§ About this task
For each line of the listing that includes the word "động", show the whole line.

§ Stored data
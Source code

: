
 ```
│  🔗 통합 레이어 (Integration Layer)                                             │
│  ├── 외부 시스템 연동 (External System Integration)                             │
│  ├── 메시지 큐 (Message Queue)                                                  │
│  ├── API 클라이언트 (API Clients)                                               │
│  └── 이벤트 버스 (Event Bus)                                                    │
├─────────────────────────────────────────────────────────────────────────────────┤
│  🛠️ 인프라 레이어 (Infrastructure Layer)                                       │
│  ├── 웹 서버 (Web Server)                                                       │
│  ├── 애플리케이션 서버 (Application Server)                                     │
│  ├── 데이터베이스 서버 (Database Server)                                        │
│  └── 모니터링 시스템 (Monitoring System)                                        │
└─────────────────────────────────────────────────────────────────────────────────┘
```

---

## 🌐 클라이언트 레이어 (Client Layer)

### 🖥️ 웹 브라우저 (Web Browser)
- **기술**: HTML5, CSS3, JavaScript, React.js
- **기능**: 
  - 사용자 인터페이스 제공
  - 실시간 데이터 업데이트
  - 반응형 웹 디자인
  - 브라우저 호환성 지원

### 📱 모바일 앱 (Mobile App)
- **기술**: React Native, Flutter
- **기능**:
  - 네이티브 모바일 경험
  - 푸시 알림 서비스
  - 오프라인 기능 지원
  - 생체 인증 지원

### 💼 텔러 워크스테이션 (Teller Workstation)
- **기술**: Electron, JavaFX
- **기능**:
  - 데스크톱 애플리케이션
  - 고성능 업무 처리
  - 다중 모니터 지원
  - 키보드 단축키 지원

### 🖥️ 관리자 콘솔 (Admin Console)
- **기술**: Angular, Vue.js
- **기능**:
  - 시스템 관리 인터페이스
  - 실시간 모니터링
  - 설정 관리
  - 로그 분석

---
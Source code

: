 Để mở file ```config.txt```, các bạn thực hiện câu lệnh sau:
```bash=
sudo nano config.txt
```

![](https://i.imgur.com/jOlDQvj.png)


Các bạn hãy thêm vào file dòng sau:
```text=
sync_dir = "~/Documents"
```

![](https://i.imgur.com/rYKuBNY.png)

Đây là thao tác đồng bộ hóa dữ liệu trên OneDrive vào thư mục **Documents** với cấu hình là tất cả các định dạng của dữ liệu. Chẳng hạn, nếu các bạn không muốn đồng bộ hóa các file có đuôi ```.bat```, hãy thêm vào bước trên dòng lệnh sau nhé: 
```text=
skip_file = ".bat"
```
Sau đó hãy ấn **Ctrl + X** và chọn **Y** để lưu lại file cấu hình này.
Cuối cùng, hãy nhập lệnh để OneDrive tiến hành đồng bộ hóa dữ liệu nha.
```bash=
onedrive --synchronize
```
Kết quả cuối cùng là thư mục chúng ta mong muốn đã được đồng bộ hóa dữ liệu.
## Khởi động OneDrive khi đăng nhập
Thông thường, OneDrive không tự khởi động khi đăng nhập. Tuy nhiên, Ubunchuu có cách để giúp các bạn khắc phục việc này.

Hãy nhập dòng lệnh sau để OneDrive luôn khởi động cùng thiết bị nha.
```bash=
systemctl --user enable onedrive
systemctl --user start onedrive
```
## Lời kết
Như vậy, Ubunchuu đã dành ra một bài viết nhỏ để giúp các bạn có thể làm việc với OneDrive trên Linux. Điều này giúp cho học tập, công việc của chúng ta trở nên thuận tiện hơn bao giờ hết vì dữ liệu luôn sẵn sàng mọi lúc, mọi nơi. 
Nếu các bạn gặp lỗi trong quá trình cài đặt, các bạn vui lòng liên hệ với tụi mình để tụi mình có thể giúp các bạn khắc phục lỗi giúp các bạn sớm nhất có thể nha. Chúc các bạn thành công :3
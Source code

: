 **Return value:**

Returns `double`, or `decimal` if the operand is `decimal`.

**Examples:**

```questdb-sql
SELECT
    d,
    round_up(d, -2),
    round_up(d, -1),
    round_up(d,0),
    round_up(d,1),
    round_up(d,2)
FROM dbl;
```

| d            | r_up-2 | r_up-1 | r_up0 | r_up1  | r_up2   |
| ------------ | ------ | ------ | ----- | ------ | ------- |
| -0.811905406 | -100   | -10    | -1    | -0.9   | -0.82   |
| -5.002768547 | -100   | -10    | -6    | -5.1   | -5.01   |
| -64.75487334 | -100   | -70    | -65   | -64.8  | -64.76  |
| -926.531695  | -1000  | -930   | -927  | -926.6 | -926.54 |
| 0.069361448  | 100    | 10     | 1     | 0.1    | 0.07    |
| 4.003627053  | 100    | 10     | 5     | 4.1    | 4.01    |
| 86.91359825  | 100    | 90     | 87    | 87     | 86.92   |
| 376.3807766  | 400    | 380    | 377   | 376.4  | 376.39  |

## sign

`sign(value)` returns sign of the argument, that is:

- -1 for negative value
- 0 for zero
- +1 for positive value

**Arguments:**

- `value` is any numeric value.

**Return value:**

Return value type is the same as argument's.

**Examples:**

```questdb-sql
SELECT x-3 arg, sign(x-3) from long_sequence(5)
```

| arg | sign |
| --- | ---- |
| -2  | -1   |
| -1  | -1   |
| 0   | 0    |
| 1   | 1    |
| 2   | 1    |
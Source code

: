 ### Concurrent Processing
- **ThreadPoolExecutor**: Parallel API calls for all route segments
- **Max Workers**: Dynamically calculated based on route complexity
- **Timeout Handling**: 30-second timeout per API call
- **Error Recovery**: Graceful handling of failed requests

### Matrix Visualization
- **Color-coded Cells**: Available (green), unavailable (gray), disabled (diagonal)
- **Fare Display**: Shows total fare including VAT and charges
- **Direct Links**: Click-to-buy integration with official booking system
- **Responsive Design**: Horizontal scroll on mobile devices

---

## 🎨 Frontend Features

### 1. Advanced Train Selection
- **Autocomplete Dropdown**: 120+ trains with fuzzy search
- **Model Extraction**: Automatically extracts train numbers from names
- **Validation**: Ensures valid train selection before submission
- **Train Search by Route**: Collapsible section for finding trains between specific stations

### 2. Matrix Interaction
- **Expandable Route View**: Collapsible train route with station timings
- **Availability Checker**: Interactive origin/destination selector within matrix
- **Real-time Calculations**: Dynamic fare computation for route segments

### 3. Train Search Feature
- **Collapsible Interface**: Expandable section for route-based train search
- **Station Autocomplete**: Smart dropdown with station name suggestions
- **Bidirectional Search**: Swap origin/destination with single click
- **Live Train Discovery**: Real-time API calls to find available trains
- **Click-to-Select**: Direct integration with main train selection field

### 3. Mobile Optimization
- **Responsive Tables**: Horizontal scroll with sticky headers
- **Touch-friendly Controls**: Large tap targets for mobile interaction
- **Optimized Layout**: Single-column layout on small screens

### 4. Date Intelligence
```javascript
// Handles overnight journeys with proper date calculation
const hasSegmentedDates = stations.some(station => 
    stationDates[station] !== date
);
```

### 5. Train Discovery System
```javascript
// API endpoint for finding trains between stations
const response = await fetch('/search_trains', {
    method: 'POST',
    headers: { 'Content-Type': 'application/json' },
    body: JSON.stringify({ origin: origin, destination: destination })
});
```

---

§ Solution
## Khởi động OneDrive khi đăng nhập
Thông thường, OneDrive không tự khởi động khi đăng nhập. Tuy nhiên, Ubunchuu có cách để giúp các bạn khắc phục việc này.
Hãy nhập dòng lệnh sau để OneDrive luôn khởi động cùng thiết bị nha.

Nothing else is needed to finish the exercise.